Work instruction: Look through the material that follows and show every line with the string "airdrop".

··· Records shown

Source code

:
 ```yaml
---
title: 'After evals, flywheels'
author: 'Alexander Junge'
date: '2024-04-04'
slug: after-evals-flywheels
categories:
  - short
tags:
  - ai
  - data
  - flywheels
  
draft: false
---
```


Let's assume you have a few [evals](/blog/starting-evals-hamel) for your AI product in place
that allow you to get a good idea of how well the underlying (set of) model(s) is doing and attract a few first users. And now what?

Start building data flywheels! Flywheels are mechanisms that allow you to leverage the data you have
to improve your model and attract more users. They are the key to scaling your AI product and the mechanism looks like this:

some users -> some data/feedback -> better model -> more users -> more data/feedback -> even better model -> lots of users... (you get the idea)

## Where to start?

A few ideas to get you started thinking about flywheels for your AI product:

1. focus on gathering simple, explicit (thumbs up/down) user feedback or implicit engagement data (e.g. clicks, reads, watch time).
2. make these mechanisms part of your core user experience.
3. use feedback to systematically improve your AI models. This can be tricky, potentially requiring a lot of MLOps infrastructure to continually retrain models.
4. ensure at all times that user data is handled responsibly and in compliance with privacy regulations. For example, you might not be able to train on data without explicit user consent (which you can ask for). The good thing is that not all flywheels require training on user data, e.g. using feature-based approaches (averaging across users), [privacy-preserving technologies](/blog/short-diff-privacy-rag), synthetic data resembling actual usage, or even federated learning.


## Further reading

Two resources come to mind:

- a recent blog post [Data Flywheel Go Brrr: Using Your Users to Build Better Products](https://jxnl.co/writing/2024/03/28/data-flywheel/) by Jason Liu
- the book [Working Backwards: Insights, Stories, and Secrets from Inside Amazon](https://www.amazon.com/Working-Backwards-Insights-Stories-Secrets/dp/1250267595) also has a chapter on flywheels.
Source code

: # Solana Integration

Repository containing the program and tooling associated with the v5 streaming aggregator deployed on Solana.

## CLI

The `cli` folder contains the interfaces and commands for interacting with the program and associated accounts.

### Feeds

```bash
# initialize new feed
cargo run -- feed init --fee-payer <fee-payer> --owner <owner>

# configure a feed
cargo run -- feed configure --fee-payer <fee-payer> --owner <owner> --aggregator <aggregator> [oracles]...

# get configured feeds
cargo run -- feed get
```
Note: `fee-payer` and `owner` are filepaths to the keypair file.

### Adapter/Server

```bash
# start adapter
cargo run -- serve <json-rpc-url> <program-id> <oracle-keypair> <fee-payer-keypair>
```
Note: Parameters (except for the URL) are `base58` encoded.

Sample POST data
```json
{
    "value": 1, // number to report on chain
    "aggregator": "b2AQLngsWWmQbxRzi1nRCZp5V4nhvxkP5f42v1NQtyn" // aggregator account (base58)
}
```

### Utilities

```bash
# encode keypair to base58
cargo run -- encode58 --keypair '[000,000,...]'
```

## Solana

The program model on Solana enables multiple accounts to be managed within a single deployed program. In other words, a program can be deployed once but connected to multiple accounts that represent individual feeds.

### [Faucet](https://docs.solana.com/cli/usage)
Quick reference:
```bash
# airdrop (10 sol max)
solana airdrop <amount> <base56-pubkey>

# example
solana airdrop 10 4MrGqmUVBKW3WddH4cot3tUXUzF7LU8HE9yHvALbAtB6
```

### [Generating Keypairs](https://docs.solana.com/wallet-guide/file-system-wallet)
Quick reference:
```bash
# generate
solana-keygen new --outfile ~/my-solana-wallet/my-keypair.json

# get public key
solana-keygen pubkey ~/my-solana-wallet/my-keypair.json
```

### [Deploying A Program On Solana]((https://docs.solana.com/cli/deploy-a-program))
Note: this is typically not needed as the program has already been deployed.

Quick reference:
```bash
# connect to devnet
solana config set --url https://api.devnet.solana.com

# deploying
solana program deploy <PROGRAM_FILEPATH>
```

······

Response area:
# airdrop (10 sol max)
solana airdrop <amount> <base56-pubkey>
solana airdrop 10 4MrGqmUVBKW3WddH4cot3tUXUzF7LU8HE9yHvALbAtB6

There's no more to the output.